PROMPT: Look below and pull out each line with the word "Spectre".

INPUT FOR THIS TASK:

:::::

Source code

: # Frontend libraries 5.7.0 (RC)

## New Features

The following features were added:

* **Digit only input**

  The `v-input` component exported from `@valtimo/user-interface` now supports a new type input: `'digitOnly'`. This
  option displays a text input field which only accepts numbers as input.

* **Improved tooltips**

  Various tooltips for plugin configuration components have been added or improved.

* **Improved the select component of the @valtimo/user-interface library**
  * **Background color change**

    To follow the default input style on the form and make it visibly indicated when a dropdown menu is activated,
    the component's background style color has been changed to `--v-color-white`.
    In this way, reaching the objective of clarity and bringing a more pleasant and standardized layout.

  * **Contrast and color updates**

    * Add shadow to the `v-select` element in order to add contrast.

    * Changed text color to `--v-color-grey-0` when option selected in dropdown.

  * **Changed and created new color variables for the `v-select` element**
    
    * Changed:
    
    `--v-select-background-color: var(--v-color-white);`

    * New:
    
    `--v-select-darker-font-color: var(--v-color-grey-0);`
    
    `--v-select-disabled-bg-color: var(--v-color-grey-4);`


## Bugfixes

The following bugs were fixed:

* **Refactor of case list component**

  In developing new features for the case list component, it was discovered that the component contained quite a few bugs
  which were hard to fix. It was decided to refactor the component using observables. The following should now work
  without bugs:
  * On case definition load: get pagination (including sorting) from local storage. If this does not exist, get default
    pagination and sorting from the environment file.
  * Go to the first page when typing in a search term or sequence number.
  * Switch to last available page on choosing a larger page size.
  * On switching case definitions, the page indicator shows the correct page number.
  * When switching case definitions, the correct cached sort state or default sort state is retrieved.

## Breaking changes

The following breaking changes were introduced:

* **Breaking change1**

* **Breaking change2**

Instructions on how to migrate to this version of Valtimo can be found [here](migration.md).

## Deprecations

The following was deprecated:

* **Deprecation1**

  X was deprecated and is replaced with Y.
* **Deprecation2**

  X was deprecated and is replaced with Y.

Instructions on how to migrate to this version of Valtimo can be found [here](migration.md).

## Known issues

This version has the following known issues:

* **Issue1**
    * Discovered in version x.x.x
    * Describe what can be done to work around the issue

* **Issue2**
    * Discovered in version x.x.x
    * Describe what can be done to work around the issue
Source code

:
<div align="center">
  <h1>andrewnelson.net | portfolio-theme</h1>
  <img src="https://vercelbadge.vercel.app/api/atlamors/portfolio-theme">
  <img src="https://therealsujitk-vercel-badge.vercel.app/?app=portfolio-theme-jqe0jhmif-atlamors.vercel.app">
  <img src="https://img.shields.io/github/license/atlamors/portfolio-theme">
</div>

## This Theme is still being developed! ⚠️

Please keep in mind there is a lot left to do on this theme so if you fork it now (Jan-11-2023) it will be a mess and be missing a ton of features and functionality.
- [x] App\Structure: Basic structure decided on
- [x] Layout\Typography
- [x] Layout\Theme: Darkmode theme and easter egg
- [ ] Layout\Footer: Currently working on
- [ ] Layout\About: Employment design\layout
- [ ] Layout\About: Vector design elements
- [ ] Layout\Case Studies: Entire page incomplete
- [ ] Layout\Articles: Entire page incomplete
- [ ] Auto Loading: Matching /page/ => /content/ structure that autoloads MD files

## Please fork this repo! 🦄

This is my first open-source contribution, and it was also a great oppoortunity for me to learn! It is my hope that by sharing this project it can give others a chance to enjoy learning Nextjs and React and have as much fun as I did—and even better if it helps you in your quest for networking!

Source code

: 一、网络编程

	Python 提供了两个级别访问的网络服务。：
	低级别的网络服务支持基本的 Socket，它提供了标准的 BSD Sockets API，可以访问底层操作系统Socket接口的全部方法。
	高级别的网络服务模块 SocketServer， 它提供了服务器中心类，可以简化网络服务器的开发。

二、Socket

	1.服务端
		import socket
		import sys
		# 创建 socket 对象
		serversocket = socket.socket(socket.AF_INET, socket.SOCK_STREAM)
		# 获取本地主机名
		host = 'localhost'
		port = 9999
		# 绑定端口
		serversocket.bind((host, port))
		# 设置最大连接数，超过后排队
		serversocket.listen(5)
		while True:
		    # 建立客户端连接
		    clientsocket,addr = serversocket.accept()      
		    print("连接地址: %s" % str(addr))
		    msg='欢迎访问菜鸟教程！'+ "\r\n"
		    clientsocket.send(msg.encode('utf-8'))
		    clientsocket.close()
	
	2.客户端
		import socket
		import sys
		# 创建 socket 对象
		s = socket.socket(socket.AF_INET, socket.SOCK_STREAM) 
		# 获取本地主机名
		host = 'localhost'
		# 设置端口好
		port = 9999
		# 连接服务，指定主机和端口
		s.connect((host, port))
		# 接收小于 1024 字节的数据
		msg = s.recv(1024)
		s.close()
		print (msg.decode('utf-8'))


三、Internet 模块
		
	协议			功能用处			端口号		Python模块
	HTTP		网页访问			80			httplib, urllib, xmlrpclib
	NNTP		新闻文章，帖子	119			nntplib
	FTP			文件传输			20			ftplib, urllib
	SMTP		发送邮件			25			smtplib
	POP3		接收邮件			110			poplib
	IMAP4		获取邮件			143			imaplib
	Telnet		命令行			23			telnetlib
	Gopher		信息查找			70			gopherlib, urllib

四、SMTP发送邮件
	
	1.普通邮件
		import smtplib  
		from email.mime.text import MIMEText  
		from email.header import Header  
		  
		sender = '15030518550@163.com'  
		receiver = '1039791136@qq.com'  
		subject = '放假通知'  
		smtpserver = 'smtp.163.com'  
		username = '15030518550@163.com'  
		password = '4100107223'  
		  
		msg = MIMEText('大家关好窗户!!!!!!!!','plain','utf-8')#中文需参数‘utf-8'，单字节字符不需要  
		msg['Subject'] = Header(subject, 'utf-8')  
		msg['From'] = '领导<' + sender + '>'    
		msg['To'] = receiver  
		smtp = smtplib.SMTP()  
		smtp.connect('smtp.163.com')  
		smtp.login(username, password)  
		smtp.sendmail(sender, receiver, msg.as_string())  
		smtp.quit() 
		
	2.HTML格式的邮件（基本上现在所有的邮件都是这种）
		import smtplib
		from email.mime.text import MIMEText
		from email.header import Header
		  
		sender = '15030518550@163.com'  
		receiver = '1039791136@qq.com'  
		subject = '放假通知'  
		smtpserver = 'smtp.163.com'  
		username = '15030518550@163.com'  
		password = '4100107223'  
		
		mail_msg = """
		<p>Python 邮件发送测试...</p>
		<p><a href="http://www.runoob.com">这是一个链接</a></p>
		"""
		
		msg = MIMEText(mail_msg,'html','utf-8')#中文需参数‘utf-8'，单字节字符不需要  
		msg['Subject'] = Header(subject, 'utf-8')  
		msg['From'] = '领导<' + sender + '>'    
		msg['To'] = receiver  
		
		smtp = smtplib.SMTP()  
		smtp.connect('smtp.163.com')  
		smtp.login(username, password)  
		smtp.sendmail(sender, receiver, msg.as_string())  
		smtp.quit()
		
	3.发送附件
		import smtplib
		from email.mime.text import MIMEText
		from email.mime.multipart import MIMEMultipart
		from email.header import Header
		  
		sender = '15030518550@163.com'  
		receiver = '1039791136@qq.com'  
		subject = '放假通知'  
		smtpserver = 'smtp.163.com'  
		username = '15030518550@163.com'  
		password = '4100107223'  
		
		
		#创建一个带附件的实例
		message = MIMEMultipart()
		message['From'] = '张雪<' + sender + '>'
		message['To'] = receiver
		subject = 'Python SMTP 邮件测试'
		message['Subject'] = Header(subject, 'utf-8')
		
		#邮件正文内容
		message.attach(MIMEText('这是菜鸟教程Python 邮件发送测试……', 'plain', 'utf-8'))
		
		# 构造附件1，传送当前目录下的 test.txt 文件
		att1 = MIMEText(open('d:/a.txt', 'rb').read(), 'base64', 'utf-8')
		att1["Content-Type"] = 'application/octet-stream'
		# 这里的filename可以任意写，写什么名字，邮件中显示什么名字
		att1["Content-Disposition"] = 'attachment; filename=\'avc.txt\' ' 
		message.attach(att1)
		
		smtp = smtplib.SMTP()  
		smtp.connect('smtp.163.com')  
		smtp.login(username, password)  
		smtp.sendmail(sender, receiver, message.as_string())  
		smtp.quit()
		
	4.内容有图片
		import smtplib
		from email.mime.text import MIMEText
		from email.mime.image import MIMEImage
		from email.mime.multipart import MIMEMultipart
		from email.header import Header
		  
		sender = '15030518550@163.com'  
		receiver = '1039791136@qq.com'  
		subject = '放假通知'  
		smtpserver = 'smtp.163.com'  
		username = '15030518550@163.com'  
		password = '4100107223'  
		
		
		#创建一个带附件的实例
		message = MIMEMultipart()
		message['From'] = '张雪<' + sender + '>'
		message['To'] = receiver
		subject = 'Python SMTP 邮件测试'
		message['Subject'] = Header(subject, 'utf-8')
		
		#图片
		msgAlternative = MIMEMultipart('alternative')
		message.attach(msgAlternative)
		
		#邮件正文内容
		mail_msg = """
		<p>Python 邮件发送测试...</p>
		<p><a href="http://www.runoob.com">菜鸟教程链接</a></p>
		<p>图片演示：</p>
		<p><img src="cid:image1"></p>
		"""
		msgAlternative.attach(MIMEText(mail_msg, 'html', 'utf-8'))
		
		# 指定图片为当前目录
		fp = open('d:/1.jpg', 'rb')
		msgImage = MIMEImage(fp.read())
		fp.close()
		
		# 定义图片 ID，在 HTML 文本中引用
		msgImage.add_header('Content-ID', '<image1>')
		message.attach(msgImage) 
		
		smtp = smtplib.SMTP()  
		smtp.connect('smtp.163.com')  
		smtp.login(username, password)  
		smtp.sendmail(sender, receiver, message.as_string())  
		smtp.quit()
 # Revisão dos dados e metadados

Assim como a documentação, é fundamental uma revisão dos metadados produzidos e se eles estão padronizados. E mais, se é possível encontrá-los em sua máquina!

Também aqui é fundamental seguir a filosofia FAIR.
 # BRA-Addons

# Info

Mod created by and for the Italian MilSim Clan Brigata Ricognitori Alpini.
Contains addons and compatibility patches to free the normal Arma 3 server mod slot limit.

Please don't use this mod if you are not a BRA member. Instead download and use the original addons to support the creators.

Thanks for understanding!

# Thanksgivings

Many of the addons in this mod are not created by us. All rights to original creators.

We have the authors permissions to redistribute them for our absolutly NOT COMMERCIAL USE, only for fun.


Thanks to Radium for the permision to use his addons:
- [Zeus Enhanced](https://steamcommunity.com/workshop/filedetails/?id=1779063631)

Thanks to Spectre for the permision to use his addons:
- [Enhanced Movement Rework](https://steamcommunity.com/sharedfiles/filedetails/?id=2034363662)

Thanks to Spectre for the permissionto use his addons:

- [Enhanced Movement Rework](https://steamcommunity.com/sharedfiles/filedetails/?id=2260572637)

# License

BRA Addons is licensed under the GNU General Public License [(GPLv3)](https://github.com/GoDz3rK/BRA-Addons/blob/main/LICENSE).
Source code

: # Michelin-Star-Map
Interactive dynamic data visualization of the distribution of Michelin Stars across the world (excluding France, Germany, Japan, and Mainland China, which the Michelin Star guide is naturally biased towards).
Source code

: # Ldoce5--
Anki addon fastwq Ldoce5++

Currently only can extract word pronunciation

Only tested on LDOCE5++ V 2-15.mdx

:::::

ANSWER AREA:
Thanks to Spectre for the permision to use his addons:
Thanks to Spectre for the permissionto use his addons:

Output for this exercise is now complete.